Но, в отличие от Рубцова и других «тихих лириков», Жигулин придает теме родной природы масштабное философское звучание: эта неброская красота есть воплощение ни с чем не сравнимой ценности Жизни, с которой человеку рано или позно придется расстаться. Поэт ни на минуту не сглаживает трагизма осмысляемой коллизии. Герой стихов 1960-х годов даже бунтарски оглашает свою непримиримость с роковой обреченностью. Например, стихотворение

«О, жизнь! Я все тебе прощаю...» (1965), где лирический герой перечисляет массу перенесенных бед и несчастий, завершается так: «Но даже горечь дней колымских/ Тебе я все-таки прощу.

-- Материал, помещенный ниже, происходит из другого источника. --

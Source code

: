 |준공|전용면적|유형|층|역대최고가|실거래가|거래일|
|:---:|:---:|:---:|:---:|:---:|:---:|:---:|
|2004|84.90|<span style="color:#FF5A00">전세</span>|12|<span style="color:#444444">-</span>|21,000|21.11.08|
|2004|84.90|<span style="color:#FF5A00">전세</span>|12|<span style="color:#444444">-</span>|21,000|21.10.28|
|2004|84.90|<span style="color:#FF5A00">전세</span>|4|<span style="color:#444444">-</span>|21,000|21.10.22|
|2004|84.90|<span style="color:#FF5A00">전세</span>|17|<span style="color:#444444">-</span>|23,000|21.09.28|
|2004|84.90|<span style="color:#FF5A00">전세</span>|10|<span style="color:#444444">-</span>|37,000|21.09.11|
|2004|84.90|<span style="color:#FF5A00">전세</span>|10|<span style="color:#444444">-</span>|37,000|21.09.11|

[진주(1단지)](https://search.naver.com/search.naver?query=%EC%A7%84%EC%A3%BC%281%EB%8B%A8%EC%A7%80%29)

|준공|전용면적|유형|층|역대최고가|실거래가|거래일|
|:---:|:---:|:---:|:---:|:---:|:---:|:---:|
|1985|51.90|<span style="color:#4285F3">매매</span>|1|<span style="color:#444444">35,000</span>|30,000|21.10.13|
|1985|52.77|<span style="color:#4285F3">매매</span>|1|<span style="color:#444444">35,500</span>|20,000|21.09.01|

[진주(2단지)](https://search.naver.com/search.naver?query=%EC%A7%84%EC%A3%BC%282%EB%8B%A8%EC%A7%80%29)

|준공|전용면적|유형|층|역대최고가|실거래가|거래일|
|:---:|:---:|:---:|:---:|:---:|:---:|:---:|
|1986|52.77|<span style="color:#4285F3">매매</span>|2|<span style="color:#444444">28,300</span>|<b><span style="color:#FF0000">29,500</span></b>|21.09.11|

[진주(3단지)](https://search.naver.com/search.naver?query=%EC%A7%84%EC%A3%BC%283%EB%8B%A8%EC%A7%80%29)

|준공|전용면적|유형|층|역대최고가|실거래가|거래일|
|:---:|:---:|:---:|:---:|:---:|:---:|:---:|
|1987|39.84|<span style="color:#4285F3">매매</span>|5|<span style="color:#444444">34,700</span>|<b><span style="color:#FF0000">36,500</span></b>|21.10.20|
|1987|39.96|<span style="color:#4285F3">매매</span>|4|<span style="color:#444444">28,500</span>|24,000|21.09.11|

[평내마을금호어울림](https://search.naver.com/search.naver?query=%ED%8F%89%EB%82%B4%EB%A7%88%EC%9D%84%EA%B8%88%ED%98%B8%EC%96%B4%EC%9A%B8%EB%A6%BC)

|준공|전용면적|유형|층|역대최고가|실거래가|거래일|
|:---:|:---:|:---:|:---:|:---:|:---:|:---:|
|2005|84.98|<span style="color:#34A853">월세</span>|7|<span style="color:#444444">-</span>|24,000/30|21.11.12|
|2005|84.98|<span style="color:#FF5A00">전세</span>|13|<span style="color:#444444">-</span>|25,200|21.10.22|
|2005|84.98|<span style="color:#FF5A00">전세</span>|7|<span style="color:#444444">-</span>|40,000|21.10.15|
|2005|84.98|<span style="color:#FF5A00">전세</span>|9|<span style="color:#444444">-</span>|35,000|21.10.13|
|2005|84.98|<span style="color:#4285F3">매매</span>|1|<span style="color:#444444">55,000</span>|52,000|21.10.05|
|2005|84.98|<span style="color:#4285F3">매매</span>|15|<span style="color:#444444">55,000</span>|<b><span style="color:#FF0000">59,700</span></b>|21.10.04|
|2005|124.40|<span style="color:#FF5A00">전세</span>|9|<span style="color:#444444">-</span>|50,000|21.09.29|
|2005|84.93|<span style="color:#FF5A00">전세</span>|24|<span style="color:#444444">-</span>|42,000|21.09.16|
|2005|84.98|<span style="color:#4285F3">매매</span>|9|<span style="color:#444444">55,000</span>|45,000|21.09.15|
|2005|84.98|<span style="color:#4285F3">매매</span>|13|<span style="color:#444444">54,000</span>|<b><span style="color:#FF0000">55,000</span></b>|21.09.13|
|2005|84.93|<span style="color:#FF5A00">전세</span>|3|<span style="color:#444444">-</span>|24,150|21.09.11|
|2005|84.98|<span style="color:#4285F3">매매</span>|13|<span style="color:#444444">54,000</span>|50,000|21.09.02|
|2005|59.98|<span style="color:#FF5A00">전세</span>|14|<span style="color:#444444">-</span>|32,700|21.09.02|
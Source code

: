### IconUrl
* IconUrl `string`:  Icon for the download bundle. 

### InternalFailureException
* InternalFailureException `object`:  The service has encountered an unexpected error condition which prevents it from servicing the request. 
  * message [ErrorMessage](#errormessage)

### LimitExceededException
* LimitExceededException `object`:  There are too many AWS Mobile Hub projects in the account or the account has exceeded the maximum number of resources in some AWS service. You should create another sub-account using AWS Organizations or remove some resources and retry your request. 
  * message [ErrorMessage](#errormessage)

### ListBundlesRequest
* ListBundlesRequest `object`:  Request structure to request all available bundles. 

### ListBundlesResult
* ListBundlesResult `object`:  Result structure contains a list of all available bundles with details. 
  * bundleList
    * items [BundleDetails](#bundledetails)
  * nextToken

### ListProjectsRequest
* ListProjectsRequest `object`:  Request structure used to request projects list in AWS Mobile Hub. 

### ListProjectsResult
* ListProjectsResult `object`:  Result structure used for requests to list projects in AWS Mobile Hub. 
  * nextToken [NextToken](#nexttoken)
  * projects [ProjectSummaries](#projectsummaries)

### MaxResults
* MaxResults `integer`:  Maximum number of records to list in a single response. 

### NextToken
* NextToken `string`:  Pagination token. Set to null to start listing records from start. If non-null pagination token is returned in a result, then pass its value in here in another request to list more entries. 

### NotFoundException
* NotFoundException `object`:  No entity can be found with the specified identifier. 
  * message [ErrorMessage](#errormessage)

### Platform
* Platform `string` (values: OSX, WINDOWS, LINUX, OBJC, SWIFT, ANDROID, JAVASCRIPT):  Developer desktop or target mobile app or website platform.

И только с тем, что вечно стынуть/ Придется где-то без следа,/ Что должен я тебя покинуть, —/ Не примирюсь я никогда». Но по мере того как в поэтическом мире Жигулина раздвигалась,

обретая все новые и новые подробности и краски, картина родной природы, происходило изменение тональности — бунтарские, «богоборческие» ноты стали вытесняться нотами элегическими. Такова тональность одного из самых лучших стихотворений Анатолия Жигулина, которое начинается поразительно емким и точным афоризмом: «Жизнь! Нечаянная радость./ Счастье, выпавшее мне», а завершается теплым, но не лишенным печали чувством: «Все приму, что мчится мимо/ По дорогам бытия.../ Жаль, что ты неповторима,/ Жизнь прекрасная моя». Это написано в 1976 году, но и спустя двадцать лет поэт спрессует то же чувство в двустишие: «Жизнь пронзительно прекрасна,/ Только жаль — не навсегда». В поисках опор своего экзистенциального самостоянья герой Жигулина обращается, как и другие авторы «тихой лирики», к корням. Но примечательно, что в его «корневую систему» автор вводит на равных с легендарной историей Руси семью и семейное родословие. Это и далекие «мои счастливые предки» (1966), чья жизнь

продлена в детях и внуках. Это и «Дорогие родители! Мать и отец!» (1976), которых сын просит: «Еще многое мне/ Вы должны о себе рассказать,/ Чтобы я рассказал/ Моему несмышленому сыну». Семейственная душевная слитность предполагает самоотверженную готовность принять на себя удары, направленные против близких. Есть у Жигулина короткая баллада «Отец», сюжетом которой становится сцена допроса в «сером доме», — от отца требовали отречения

от сына, объявленного «врагом народа». Вот развязка сюжета:

Но поднялся со стула

Мой старый отец.

И в глазах его честных

Был тоже — свинец.

— Я не верю! — сказал он,

Листок отстраня. —

Если сын виноват —

Расстреляйте меня.

Отечественная История для героя Жигулина — это тоже родное, кровное. И на нее он распространяет чувство ответственности. Но груз такой ответственности он возлагает не на отдельного человека, а на весь народ. Так, стихотворение «Из российской истории» (1976), повествующее о том, как в начале 1930-х годов был разорен старинный северный монастырь, как была уничтожена древняя библиотека, «и может быть, подлинник "Слова" сгорел в том ужасном огне», Жигулин заканчивает неожиданным риторическим ходом:

Горели и акты и святцы,

Сказанья родимой земли.

Да что же вы наделали, братцы!

Да как же вы это смогли?

Это «братцы», обращенное к ослепленным вседозволенностью варварам, переводит весь текст в иной план: сам народ, «братцы», жгли и рушили древние святыни, и поэт не отделяет себя от

них, он принимает на себя моральную ответственность за их преступления. Это тоже часть истории. И искупить эту вину можно лишь совестливой болью. Таково новое звучание, которое придал Анатолий Жигулин мотиву «самой кровной связи» с народом и народным миром.